Anatoly Kvitnitsky, que criou a AI or Not AI, outra das startups que está a identificar deepfakes de imagem e áudio, relembra a desinformação que marcou as duas últimas eleições nos EUA, em 2016 e 2020. “Na campanha de 2016, uma pessoa com um nível de educação razoável conseguia identificar: ‘ok, isto não parece real’. Este ano, a mesma pessoa não vai poder confiar nos seus olhos.” A desinformação que os deepfakes vão gerar vai ser muito mais intensa, acredita. “Se se olhar para as campanhas de desinformação [de 2016], tudo vai parecer uma piada em comparação com as que aí vêm, devido à IA generativa.”

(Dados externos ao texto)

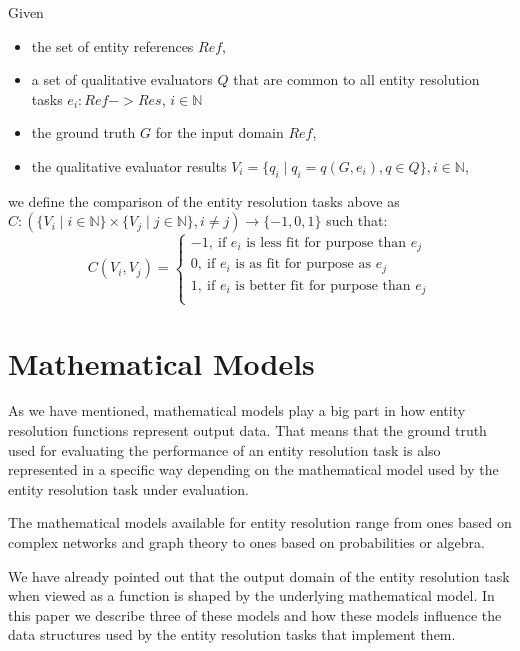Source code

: \documentclass[11pt]{article}
\begin{document}
    \begin{defn}
        Given
        \begin{itemize}
            \item the set of entity references $Ref$,
            \item a set of qualitative evaluators $Q$ that are common to all
            entity resolution tasks $e_i : Ref -> Res$, $i \in \mathbb{N}$
            \item the ground truth $G$ for the input domain $Ref$,
            \item the qualitative evaluator results $V_i=\{q_{i} \mid q_{i} = q(G, e_i), q \in Q\},
            i \in \mathbb{N}$,
        \end{itemize}   
        we define the comparison of the entity resolution tasks above as
        $C : (
            \{V_i \mid i \in \mathbb{N}\}
            \times
            \{V_j \mid j \in \mathbb{N}\},
            i \neq j
        ) \rightarrow \{-1, 0, 1\}$ such that:
        \[ 
C(V_i, V_j) = \left\{
\begin{array}{ll}
      -1,~\textrm{if $e_i$ is less fit for purpose than $e_j$}\\
      0,~\textrm{if $e_i$ is as fit for purpose as $e_j$}\\
      1,~\textrm{if $e_i$ is better fit for purpose than $e_j$}\\
\end{array} 
\right. 
\]

    \end{defn}

    \section[mm]{Mathematical Models}\label{sec:mm}

    As we have mentioned, mathematical models play a big part in how entity
    resolution functions represent output data.
    That means that the ground truth used for evaluating the performance of an
    entity resolution task is also represented in a specific way depending on 
    the mathematical model used by the entity resolution task under evaluation.
    
    The mathematical models available for entity resolution range from ones
    based on complex networks and graph theory\cite{Li2020} to ones based on
    probabilities\cite{fs1969} or algebra\cite{Tal11,Ben2009Swoosh}.

    We have already pointed out that the output domain of the entity resolution
    task when viewed as a function is shaped by the underlying mathematical
    model.
    In this paper we describe three of these models and how these models
    influence the data structures used by the entity resolution tasks that
    implement them.
\end{document}
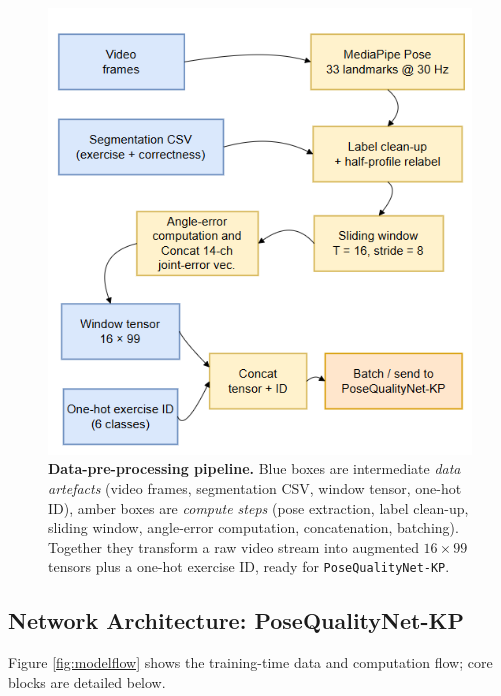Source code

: \documentclass{article}
\begin{document}
\begin{figure}[t] 
  \centering
  \includegraphics[width=\linewidth]{figs/dataflow_pipeline}  %
   \caption{\textbf{Data-pre-processing pipeline.}
           Blue boxes are intermediate \emph{data artefacts}
           (video frames, segmentation CSV, window tensor, one-hot ID),
           amber boxes are \emph{compute steps}
           (pose extraction, label clean-up, sliding window, angle-error
           computation, concatenation, batching).
           Together they transform a raw video stream into augmented
           $16{\times}99$ tensors plus a one-hot exercise ID, ready for
           \texttt{PoseQualityNet-KP}.}
  \label{fig:dataflow}
\end{figure}

\subsection{Network Architecture: PoseQualityNet-KP}
\label{ssec:arch}
Figure \ref{fig:modelflow} shows the training-time data and computation
flow; core blocks are detailed below.
\end{document}
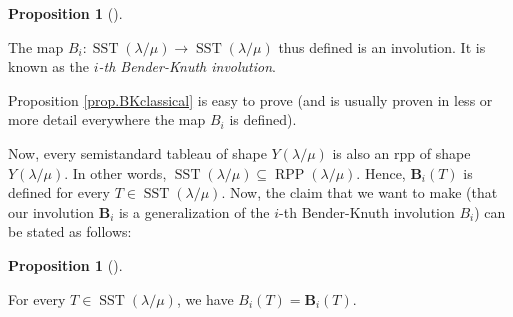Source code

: \documentclass[numbers=enddot,12pt,final,onecolumn,notitlepage]{scrartcl}%
\theoremstyle{definition}
\newtheorem{prop}[theo]{Proposition}
\newenvironment{proposition}[1][]
{\begin{prop}[#1]\begin{leftbar}}
{\end{leftbar}\end{prop}}
\begin{document}
\begin{proposition}
\label{prop.BKclassical}The map $B_{i}:\operatorname*{SST}\left(  \lambda
/\mu\right)  \rightarrow\operatorname*{SST}\left(  \lambda/\mu\right)  $ thus
defined is an involution. It is known as the $i$\textit{-th Bender-Knuth
involution}.
\end{proposition}

Proposition \ref{prop.BKclassical} is easy to prove (and is usually proven in
less or more detail everywhere the map $B_{i}$ is defined).

Now, every semistandard tableau of shape $Y\left(  \lambda/\mu\right)  $ is
also an rpp of shape $Y\left(  \lambda/\mu\right)  $. In other words,
$\operatorname*{SST}\left(  \lambda/\mu\right)  \subseteq\operatorname*{RPP}%
\left(  \lambda/\mu\right)  $. Hence, $\mathbf{B}_{i}\left(  T\right)  $ is
defined for every $T\in\operatorname*{SST}\left(  \lambda/\mu\right)  $. Now,
the claim that we want to make (that our involution $\mathbf{B}_{i}$ is a
generalization of the $i$-th Bender-Knuth involution $B_{i}$) can be stated as follows:

\begin{proposition}
\label{prop.BK=BK}For every $T\in\operatorname*{SST}\left(  \lambda
/\mu\right)  $, we have $B_{i}\left(  T\right)  =\mathbf{B}_{i}\left(
T\right)  $.
\end{proposition}
\end{document}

Afinal, o que é um deepfake?
O termo deepfake tem duas vertentes, explica ao Observador Mário A. T. Figueiredo, professor do Instituto Superior Técnico (IST). Primeiro, “deep, de profundo, no sentido em que é algo falso muito difícil de detetar” e pelo uso da “técnica de inteligência artificial, mais particularmente de aprendizagem automática e da chamada deep networks”, para conceber estas imagens e vídeos manipulados. As deep networks são usadas numa área chamada deep learning, ou aprendizagem profunda. A segunda parte da palavra, fake, representa a manipulação. “São imagens falsas, profundamente falsas, difíceis de distinguir da imagem real.”
As técnicas mais modernas para conceber estes conteúdos, em voga devido à expansão da IA generativa, “conseguem aprender o que é uma imagem ou um vídeo natural a partir de muitos exemplos”. Os modelos de geração de imagem Dall-E ou o Midjourney conseguem “manipular subtilmente, mantendo as características que fazem com que pensemos que são reais, mas mesmo assim mudando o conteúdo de uma imagem”. Por exemplo, mudar uma cara para a de outra pessoa, mas mantendo o aspeto natural da imagem. O que, no final, resultam em imagens manipuladas que geram confusão “porque não conseguimos distinguir se foi, de facto, obtida por uma câmara fotográfica, se é uma representação do mundo físico e real ou se foi gerada por um computador e resultado de uma IA generativa”.
Os últimos anos, marcados pelos avanços da IA generativa, têm resultado num “misto de sensações” em Mário A. T. Figueiredo. Por um lado, “é sempre admirável e espantoso do ponto de vista técnico aquilo que se consegue fazer”, por outro, vê com “preocupação” o tema da manipulação pelos “impactos que pode ter”.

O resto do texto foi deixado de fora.